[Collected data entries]
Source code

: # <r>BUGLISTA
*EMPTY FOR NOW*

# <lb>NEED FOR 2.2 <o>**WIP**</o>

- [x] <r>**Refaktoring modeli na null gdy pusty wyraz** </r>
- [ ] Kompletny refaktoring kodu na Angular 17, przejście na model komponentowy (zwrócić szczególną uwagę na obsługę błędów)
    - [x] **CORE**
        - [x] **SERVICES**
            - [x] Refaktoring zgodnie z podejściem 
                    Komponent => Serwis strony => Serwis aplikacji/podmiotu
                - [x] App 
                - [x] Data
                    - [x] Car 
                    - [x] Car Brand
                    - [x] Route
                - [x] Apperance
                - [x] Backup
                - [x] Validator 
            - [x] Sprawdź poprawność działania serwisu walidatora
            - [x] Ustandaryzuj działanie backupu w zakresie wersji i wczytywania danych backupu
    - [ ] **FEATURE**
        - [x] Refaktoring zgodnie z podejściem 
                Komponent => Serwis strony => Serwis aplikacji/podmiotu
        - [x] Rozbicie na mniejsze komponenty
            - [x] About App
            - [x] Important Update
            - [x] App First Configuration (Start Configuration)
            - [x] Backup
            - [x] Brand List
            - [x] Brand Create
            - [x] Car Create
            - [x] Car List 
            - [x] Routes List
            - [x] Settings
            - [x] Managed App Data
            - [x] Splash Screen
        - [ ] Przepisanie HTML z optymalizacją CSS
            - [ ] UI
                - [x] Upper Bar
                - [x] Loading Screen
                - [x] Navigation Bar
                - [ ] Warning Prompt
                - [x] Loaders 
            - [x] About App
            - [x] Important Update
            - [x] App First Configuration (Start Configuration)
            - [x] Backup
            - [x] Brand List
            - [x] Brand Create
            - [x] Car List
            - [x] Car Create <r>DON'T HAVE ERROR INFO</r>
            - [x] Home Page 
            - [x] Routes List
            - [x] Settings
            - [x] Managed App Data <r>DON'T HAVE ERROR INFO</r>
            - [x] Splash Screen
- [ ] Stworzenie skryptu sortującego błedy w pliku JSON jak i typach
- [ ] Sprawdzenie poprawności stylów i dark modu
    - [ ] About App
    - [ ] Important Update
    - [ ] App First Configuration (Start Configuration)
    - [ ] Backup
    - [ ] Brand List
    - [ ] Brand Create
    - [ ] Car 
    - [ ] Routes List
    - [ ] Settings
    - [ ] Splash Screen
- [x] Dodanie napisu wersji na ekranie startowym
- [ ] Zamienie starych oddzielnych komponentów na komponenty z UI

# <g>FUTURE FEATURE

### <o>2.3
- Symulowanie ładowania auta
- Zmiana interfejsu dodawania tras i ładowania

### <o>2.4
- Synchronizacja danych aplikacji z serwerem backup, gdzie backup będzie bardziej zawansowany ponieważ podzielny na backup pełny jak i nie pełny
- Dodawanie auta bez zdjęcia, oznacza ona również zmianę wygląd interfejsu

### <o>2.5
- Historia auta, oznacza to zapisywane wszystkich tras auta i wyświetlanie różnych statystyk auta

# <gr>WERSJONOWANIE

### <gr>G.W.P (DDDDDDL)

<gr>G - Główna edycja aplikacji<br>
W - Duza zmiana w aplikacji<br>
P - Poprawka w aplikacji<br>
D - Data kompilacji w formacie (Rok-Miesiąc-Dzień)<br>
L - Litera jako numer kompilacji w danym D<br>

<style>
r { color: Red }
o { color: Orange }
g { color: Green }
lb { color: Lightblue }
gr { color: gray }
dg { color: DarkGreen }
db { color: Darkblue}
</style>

WHAT YOU ARE ASKED TO DO ->
Determine the number of lines above holding the string "tras". Reply with it and nothing more.

RESPONSE AREA ->
2